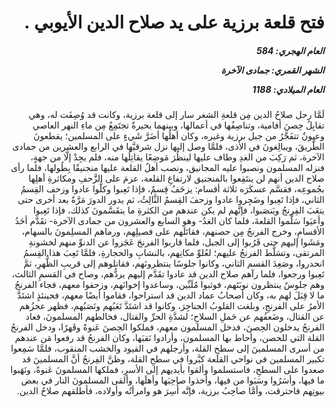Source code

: <h1 dir="rtl">فتح قلعة برزية على يد صلاح الدين الأيوبي .</h1>

<h5 dir="rtl">العام الهجري:  584

الشهر القمري: جمادى الآخرة

العام الميلادي: 1188</h5>

<p dir="rtl">لَمَّا رحل صلاحُ الدين مِن قلعةِ الشغر سار إلى قلعة برزية، وكانت قد وُصِفَت له، وهي تقابِلُ حِصنَ أفامية، وتناصِفُها في أعمالها، وبينهما بحيرةٌ تجتَمِعُ مِن ماءِ النهر العاصي وعيونٌ تتفَجَّرُ من جبل برزية وغيره، وكان أهلُها أضَرَّ شَيءٍ على المسلمين؛ يقطعونَ الطَّريقَ، ويبالِغونَ في الأذى، فلمَّا وصل إليها نزل شرقيَّها في الرابع والعشرين من جمادى الآخرة، ثم رَكِبَ من الغدِ وطاف عليها لينظُرَ مَوضِعًا يقاتِلُها منه، فلم يجِدْ إلَّا من جهةٍ، فنزله المسلمون ونصبوا عليه المجانيق، ونصب أهلُ القلعة عليها منجنيقًا بِطُولها، فلما رأى صلاح الدين أنهم لن ينتَفِعوا بالمنجنيق لارتفاعِ القلعة، عزمَ على الزَّحفِ ومكاثرةِ أهلِها بجُموعِه، فقسَّم عسكَرَه ثلاثة أقسام: يزحَفُ قِسمٌ، فإذا تَعِبوا وكلُّوا عادوا وزحف القِسمُ الثاني، فإذا تَعِبوا وضَجِروا عادوا وزحفَ القِسمُ الثَّالِثُ، ثم يدور الدورَ مَرَّةً بعد أخرى حتى يتعَبَ الفِرنجُ ويَنصَبوا، فإنَّهم لم يكن عندهم من الكثرةِ ما يتقَسَّمونَ كذلك، فإذا تَعِبوا وأعيَوا سَلَّموا القلعةَ، فلما كان الغدُ- وهو السابع والعشرون من جمادى الآخرة- تقَدَّم أحَدُ الأقسامِ، وخرج الفرنجُ مِن حصنهم، فقاتَلَهم على فصيلِهم، ورماهم المسلِمونَ بالسهام، ومَشَوا إليهم حتى قَرُبوا إلى الجبل، فلما قاربوا الفرنجَ عَجَزوا عن الدنوِّ منهم لخشونةِ المرتقى، وتسَلَّط الفرنجُ عليهم؛ لعُلوِّ مكانِهم، بالنشابِ والحجارةِ، فلمَّا تَعِبَ هذا القِسمُ انحدروا، وصَعِدَ القسم الثاني، وكانوا جلوسًا ينتظرونَهم، فقاتلوهم إلى قريبِ الظُّهرِ، ثمَّ تَعِبوا ورجعوا، فلما رآهم صلاح الدين قد عادوا تقَدَّم إليهم يردُّهم، وصاح في القسمِ الثالث، وهم جلوسٌ ينتظرون نوبَتَهم، فوثبوا مُلَبِّين، وساعدوا إخوانَهم، وزحفوا معهم، فجاء الفرنجُ ما لا قِبَلَ لهم به، وكان أصحابُ عماد الدين قد استراحوا، فقاموا أيضًا معهم، فحينئذٍ اشتَدَّ الأمرُ على الفرنجِ، وبلغت القلوبُ الحناجِرَ، وكانوا قد اشتَدَّ تَعَبُهم ونَصَبُهم، فظهر عجزُهم عن القتال، وضَعفُهم عن حَملِ السلاحِ؛ لشدَّةِ الحرِّ والقتال، فخالطهم المسلمونَ، فعاد الفرنجُ يدخلون الحِصنَ، فدخل المسلمون معهم، فملكوا الحِصنَ عَنوةً وقَهرًا، ودخل الفرنجُ القلة التي للحصن، وأحاط بها المسلمون، وأرادوا نَقبَها، وكان الفرنجُ قد رفعوا مَن عندهم من أسرى المسلمينَ إلى سطحِ القلة، وأرجلهم في القيود والخشب المنقوب، فلمَّا سَمِعوا تكبير المسلمين في نواحي القلعة كبَّروا في سطحِ القلة، وظنَّ الفِرنجُ أنَّ المسلمينَ قد صعدوا على السطحِ، فاستسلموا وألقوا بأيديهم إلى الأسرِ، فملكها المسلمونَ عَنوةً، ونَهَبوا ما فيها، وأسَرُوا وسَبَوا من فيها، وأخذوا صاحِبَها وأهلَها، وألقى المسلمونَ النار في بعض بيوتِهم فاحترقت، وأمَّا صاحِبُ برزية، فإنَّه أُسِرَ هو وامرأتُه وأولاده، فأطلقهم صلاحُ الدين.</p></br>

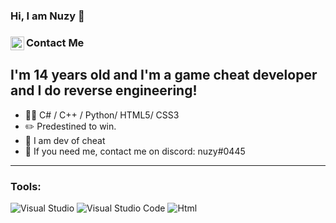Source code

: <!--
:)
-->

### **Hi, I am Nuzy 🤖**

### Contact Me [<img align="left" alt="nuzy | Discord" width="22px" src="https://raw.githubusercontent.com/anuraghazra/anuraghazra/master/assets/discord-round.svg" />](https://discord.gg/38DzZqkG8e)

## I'm 14 years old and I'm a game cheat developer and I do reverse engineering!
-   👨‍💻 C# / C++ / Python/ HTML5/ CSS3
-   :pencil2: Predestined to win.
-   👻 I am dev of cheat
-   :thought_balloon: If you need me, contact me on discord: nuzy#0445
---
### Tools:
![Visual Studio](https://img.shields.io/badge/Visual%20Studio-5C2D91.svg?style=for-the-badge&logo=visual-studio&logoColor=white)
![Visual Studio Code](https://img.shields.io/badge/Visual%20Studio%20Code-0078d7.svg?style=for-the-badge&logo=visual-studio-code&logoColor=white)
![Html](https://img.shields.io/badge/HTML5-E34F26?style=for-the-badge&logo=html5&logoColor=white)
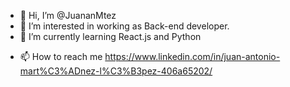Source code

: - 👋 Hi, I’m @JuananMtez
- 👀 I’m interested in working as Back-end developer.
- 🌱 I’m currently learning React.js and Python 
<!---- 💞️ I’m looking to collaborate on ... ---->
- 📫 How to reach me https://www.linkedin.com/in/juan-antonio-mart%C3%ADnez-l%C3%B3pez-406a65202/

<!---
JuananMtez/JuananMtez is a ✨ special ✨ repository because its `README.md` (this file) appears on your GitHub profile.
You can click the Preview link to take a look at your changes.
--->
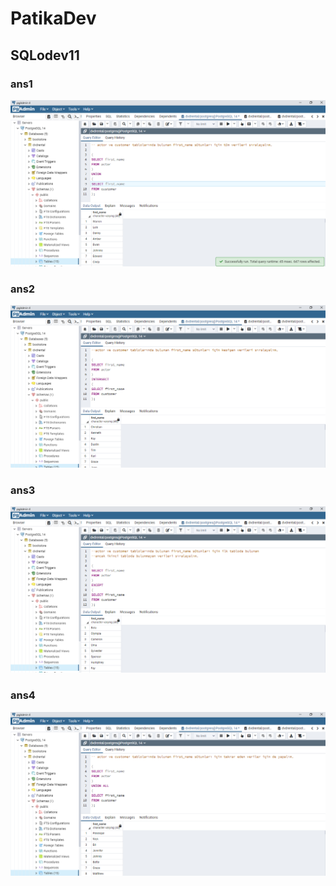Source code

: ﻿# PatikaDev

## SQLodev11

### ans1
![ans1](1.png)


### ans2
![ans2](2.png)

### ans3
![ans3](3.png)

### ans4
![ans4](4.png)




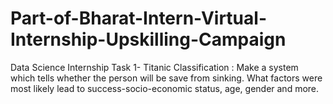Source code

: # Part-of-Bharat-Intern-Virtual-Internship-Upskilling-Campaign
Data Science Internship
Task 1- Titanic Classification :
Make a system which tells whether the person will be save from sinking. What factors were most likely lead to success-socio-economic status, age, gender and more.
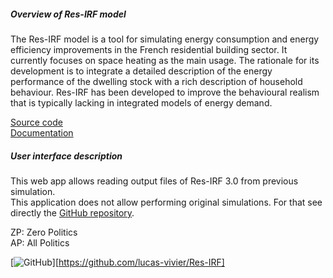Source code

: 
##### Overview of Res-IRF model

The Res-IRF model is a tool for simulating energy consumption and energy efficiency improvements in the French
residential building sector. It currently focuses on space heating as the main usage. The rationale for its development
is to integrate a detailed description of the energy performance of the dwelling stock with a rich description of
household behaviour. Res-IRF has been developed to improve the behavioural realism that is typically lacking in integrated
models of energy demand.  

[Source code](https://github.com/lucas-vivier/Res-IRF)  
[Documentation](https://lucas-vivier.github.io/Res-IRF/)  

##### User interface description

This web app allows reading output files of Res-IRF 3.0 from previous simulation.  
This application does not allow performing original simulations. For that see directly the 
[GitHub repository]((https://github.com/lucas-vivier/Res-IRF)).  

ZP: Zero Politics  
AP: All Politics 

[![GitHub][1]][https://github.com/lucas-vivier/Res-IRF]

[1]: http://i.imgur.com/9I6NRUm.png (github icon without padding)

====

• Exercise requirements
Produce a verbatim copy of every entry, excluding pictures.

• Output for this exercise
Source code

: <h1 dir="rtl">فتح قلعة برزية على يد صلاح الدين الأيوبي .</h1>

<h5 dir="rtl">العام الهجري:  584

الشهر القمري: جمادى الآخرة

العام الميلادي: 1188</h5>

<p dir="rtl">لَمَّا رحل صلاحُ الدين مِن قلعةِ الشغر سار إلى قلعة برزية، وكانت قد وُصِفَت له، وهي تقابِلُ حِصنَ أفامية، وتناصِفُها في أعمالها، وبينهما بحيرةٌ تجتَمِعُ مِن ماءِ النهر العاصي وعيونٌ تتفَجَّرُ من جبل برزية وغيره، وكان أهلُها أضَرَّ شَيءٍ على المسلمين؛ يقطعونَ الطَّريقَ، ويبالِغونَ في الأذى، فلمَّا وصل إليها نزل شرقيَّها في الرابع والعشرين من جمادى الآخرة، ثم رَكِبَ من الغدِ وطاف عليها لينظُرَ مَوضِعًا يقاتِلُها منه، فلم يجِدْ إلَّا من جهةٍ، فنزله المسلمون ونصبوا عليه المجانيق، ونصب أهلُ القلعة عليها منجنيقًا بِطُولها، فلما رأى صلاح الدين أنهم لن ينتَفِعوا بالمنجنيق لارتفاعِ القلعة، عزمَ على الزَّحفِ ومكاثرةِ أهلِها بجُموعِه، فقسَّم عسكَرَه ثلاثة أقسام: يزحَفُ قِسمٌ، فإذا تَعِبوا وكلُّوا عادوا وزحف القِسمُ الثاني، فإذا تَعِبوا وضَجِروا عادوا وزحفَ القِسمُ الثَّالِثُ، ثم يدور الدورَ مَرَّةً بعد أخرى حتى يتعَبَ الفِرنجُ ويَنصَبوا، فإنَّهم لم يكن عندهم من الكثرةِ ما يتقَسَّمونَ كذلك، فإذا تَعِبوا وأعيَوا سَلَّموا القلعةَ، فلما كان الغدُ- وهو السابع والعشرون من جمادى الآخرة- تقَدَّم أحَدُ الأقسامِ، وخرج الفرنجُ مِن حصنهم، فقاتَلَهم على فصيلِهم، ورماهم المسلِمونَ بالسهام، ومَشَوا إليهم حتى قَرُبوا إلى الجبل، فلما قاربوا الفرنجَ عَجَزوا عن الدنوِّ منهم لخشونةِ المرتقى، وتسَلَّط الفرنجُ عليهم؛ لعُلوِّ مكانِهم، بالنشابِ والحجارةِ، فلمَّا تَعِبَ هذا القِسمُ انحدروا، وصَعِدَ القسم الثاني، وكانوا جلوسًا ينتظرونَهم، فقاتلوهم إلى قريبِ الظُّهرِ، ثمَّ تَعِبوا ورجعوا، فلما رآهم صلاح الدين قد عادوا تقَدَّم إليهم يردُّهم، وصاح في القسمِ الثالث، وهم جلوسٌ ينتظرون نوبَتَهم، فوثبوا مُلَبِّين، وساعدوا إخوانَهم، وزحفوا معهم، فجاء الفرنجُ ما لا قِبَلَ لهم به، وكان أصحابُ عماد الدين قد استراحوا، فقاموا أيضًا معهم، فحينئذٍ اشتَدَّ الأمرُ على الفرنجِ، وبلغت القلوبُ الحناجِرَ، وكانوا قد اشتَدَّ تَعَبُهم ونَصَبُهم، فظهر عجزُهم عن القتال، وضَعفُهم عن حَملِ السلاحِ؛ لشدَّةِ الحرِّ والقتال، فخالطهم المسلمونَ، فعاد الفرنجُ يدخلون الحِصنَ، فدخل المسلمون معهم، فملكوا الحِصنَ عَنوةً وقَهرًا، ودخل الفرنجُ القلة التي للحصن، وأحاط بها المسلمون، وأرادوا نَقبَها، وكان الفرنجُ قد رفعوا مَن عندهم من أسرى المسلمينَ إلى سطحِ القلة، وأرجلهم في القيود والخشب المنقوب، فلمَّا سَمِعوا تكبير المسلمين في نواحي القلعة كبَّروا في سطحِ القلة، وظنَّ الفِرنجُ أنَّ المسلمينَ قد صعدوا على السطحِ، فاستسلموا وألقوا بأيديهم إلى الأسرِ، فملكها المسلمونَ عَنوةً، ونَهَبوا ما فيها، وأسَرُوا وسَبَوا من فيها، وأخذوا صاحِبَها وأهلَها، وألقى المسلمونَ النار في بعض بيوتِهم فاحترقت، وأمَّا صاحِبُ برزية، فإنَّه أُسِرَ هو وامرأتُه وأولاده، فأطلقهم صلاحُ الدين.</p></br>

Source code

: <!--
:)
-->

### **Hi, I am Nuzy 🤖**

### Contact Me [<img align="left" alt="nuzy | Discord" width="22px" src="https://raw.githubusercontent.com/anuraghazra/anuraghazra/master/assets/discord-round.svg" />](https://discord.gg/38DzZqkG8e)

## I'm 14 years old and I'm a game cheat developer and I do reverse engineering!
-   👨‍💻 C# / C++ / Python/ HTML5/ CSS3
-   :pencil2: Predestined to win.
-   👻 I am dev of cheat
-   :thought_balloon: If you need me, contact me on discord: nuzy#0445
---
### Tools:
![Visual Studio](https://img.shields.io/badge/Visual%20Studio-5C2D91.svg?style=for-the-badge&logo=visual-studio&logoColor=white)
![Visual Studio Code](https://img.shields.io/badge/Visual%20Studio%20Code-0078d7.svg?style=for-the-badge&logo=visual-studio-code&logoColor=white)
![Html](https://img.shields.io/badge/HTML5-E34F26?style=for-the-badge&logo=html5&logoColor=white)
Source code

: - 👋 Hi, I’m @JuananMtez
- 👀 I’m interested in working as Back-end developer.
- 🌱 I’m currently learning React.js and Python 
<!---- 💞️ I’m looking to collaborate on ... ---->
- 📫 How to reach me https://www.linkedin.com/in/juan-antonio-mart%C3%ADnez-l%C3%B3pez-406a65202/

<!---
JuananMtez/JuananMtez is a ✨ special ✨ repository because its `README.md` (this file) appears on your GitHub profile.
You can click the Preview link to take a look at your changes.
--->
Source code

: ﻿# PatikaDev

## SQLodev11

### ans1
![ans1](1.png)


### ans2
![ans2](2.png)

### ans3
![ans3](3.png)

### ans4
![ans4](4.png)




Source code

: # Part-of-Bharat-Intern-Virtual-Internship-Upskilling-Campaign
Data Science Internship
Task 1- Titanic Classification :
Make a system which tells whether the person will be save from sinking. What factors were most likely lead to success-socio-economic status, age, gender and more.
Source code

: 
##### Overview of Res-IRF model

The Res-IRF model is a tool for simulating energy consumption and energy efficiency improvements in the French
residential building sector. It currently focuses on space heating as the main usage. The rationale for its development
is to integrate a detailed description of the energy performance of the dwelling stock with a rich description of
household behaviour. Res-IRF has been developed to improve the behavioural realism that is typically lacking in integrated
models of energy demand.  

[Source code](https://github.com/lucas-vivier/Res-IRF)  
[Documentation](https://lucas-vivier.github.io/Res-IRF/)  

##### User interface description

This web app allows reading output files of Res-IRF 3.0 from previous simulation.  
This application does not allow performing original simulations. For that see directly the 
[GitHub repository]((https://github.com/lucas-vivier/Res-IRF)).  

ZP: Zero Politics  
AP: All Politics 

[![GitHub][1]][https://github.com/lucas-vivier/Res-IRF]

[1]: http://i.imgur.com/9I6NRUm.png (github icon without padding)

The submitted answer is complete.